• [DATA EXCERPTS]:
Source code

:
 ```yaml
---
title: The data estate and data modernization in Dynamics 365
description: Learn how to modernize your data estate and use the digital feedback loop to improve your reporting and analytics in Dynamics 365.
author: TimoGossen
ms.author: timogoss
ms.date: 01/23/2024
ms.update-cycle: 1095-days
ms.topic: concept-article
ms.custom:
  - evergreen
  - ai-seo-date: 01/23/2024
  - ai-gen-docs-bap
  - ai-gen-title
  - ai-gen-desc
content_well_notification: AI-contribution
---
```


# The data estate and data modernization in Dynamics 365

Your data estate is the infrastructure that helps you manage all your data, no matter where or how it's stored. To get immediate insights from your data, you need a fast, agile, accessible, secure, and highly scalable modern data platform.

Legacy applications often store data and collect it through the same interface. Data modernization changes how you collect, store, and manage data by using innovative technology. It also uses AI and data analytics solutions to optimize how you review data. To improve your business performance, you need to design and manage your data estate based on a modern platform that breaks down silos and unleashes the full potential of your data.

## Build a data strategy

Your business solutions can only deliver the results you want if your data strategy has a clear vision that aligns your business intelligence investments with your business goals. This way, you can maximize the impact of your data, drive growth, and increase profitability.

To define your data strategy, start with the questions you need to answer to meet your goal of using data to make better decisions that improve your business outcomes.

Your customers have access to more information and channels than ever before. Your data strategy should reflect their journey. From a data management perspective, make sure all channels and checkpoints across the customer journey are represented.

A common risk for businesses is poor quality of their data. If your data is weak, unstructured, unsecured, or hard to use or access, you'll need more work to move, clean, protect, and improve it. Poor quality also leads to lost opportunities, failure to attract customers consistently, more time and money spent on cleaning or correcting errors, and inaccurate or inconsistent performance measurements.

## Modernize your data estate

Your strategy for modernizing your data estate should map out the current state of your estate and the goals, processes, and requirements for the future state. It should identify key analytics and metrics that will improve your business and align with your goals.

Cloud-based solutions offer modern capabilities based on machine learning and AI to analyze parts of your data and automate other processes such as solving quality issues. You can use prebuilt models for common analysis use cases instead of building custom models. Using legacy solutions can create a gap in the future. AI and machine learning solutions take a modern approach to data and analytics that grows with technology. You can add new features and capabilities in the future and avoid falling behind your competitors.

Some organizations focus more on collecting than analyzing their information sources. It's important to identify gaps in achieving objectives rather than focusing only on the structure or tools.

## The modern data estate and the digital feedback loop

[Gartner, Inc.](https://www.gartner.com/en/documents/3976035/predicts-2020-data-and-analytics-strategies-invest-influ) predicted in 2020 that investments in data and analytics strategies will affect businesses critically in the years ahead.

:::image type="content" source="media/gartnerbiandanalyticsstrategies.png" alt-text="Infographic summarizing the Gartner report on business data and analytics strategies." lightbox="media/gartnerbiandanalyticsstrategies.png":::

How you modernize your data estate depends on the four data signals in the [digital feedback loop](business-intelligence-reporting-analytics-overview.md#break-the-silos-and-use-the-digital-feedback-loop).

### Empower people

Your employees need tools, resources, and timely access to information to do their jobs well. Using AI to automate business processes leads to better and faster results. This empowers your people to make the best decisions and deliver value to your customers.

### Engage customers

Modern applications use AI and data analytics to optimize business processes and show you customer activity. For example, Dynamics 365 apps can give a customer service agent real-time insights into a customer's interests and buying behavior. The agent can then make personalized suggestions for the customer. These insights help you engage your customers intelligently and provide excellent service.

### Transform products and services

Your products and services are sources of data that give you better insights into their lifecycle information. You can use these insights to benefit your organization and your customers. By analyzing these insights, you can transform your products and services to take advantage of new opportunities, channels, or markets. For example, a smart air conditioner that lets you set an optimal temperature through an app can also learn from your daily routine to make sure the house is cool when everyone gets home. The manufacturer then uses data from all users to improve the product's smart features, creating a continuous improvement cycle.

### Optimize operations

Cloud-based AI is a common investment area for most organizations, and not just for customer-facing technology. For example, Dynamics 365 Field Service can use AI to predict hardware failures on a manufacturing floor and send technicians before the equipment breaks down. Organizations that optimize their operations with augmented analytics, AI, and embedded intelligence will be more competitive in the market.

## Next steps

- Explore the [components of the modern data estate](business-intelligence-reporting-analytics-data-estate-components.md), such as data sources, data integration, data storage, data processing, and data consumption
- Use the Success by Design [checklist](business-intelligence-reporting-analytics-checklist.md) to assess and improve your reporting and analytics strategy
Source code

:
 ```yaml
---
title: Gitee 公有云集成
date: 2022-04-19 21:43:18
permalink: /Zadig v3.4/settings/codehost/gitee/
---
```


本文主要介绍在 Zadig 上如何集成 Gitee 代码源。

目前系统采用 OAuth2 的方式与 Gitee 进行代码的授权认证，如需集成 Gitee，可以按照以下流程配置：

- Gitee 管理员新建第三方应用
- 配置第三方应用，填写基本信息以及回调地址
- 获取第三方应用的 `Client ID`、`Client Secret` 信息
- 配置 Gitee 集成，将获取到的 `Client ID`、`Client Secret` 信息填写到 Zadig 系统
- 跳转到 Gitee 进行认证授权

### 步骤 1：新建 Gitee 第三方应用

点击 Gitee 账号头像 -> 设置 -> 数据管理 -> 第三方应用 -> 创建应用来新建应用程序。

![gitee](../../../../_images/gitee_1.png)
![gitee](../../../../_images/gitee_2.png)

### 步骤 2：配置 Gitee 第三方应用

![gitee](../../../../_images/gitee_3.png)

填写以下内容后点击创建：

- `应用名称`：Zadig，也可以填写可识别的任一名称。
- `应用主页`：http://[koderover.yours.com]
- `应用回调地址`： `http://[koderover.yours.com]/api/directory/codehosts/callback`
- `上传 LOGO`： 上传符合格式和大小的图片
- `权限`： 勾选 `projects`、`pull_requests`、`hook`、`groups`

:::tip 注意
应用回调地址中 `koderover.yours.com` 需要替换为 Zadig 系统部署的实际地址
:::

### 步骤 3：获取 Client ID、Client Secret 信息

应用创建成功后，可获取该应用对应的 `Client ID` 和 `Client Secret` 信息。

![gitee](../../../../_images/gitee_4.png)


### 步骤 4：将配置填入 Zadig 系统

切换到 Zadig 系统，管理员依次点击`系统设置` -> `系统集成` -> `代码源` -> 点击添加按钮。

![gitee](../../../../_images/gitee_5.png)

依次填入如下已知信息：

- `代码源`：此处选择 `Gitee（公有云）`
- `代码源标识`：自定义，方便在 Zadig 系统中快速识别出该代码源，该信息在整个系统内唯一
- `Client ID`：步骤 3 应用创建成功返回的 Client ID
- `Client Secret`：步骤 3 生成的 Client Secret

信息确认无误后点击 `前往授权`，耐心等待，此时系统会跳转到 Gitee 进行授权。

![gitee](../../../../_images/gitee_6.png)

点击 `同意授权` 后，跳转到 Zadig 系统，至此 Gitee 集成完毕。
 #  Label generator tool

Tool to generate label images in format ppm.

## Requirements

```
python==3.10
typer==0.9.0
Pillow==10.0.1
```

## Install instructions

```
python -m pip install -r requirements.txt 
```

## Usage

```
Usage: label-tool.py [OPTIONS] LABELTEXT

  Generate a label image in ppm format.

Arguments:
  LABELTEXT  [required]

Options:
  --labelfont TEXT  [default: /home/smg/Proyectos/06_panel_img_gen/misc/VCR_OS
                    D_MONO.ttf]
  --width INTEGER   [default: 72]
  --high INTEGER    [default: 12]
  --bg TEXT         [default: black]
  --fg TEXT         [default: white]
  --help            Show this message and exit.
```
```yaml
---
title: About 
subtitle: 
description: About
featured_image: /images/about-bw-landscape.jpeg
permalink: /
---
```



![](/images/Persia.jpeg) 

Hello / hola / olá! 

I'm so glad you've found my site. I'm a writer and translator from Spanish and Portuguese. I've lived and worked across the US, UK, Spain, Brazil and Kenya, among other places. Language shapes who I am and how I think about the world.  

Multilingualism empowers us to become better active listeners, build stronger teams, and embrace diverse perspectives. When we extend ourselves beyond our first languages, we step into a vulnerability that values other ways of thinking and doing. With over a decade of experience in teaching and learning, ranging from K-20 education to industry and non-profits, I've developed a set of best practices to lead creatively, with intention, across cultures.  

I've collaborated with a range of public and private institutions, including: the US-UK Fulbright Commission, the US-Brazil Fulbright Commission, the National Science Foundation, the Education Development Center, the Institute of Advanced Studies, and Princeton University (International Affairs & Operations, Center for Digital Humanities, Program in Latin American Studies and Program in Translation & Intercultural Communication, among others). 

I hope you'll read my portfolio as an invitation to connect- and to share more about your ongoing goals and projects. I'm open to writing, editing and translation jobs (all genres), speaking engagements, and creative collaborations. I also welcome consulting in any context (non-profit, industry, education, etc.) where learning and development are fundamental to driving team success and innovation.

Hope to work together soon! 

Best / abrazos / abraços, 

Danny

• [ABOUT THIS EXERCISE]:
Only lines that include "Cloud" belong in the answer; copy all of them from the listing.

• [WRITTEN ANSWER]:
Cloud-based solutions offer modern capabilities based on machine learning and AI to analyze parts of your data and automate other processes such as solving quality issues. You can use prebuilt models for common analysis use cases instead of building custom models. Using legacy solutions can create a gap in the future. AI and machine learning solutions take a modern approach to data and analytics that grows with technology. You can add new features and capabilities in the future and avoid falling behind your competitors.
Cloud-based AI is a common investment area for most organizations, and not just for customer-facing technology. For example, Dynamics 365 Field Service can use AI to predict hardware failures on a manufacturing floor and send technicians before the equipment breaks down. Organizations that optimize their operations with augmented analytics, AI, and embedded intelligence will be more competitive in the market.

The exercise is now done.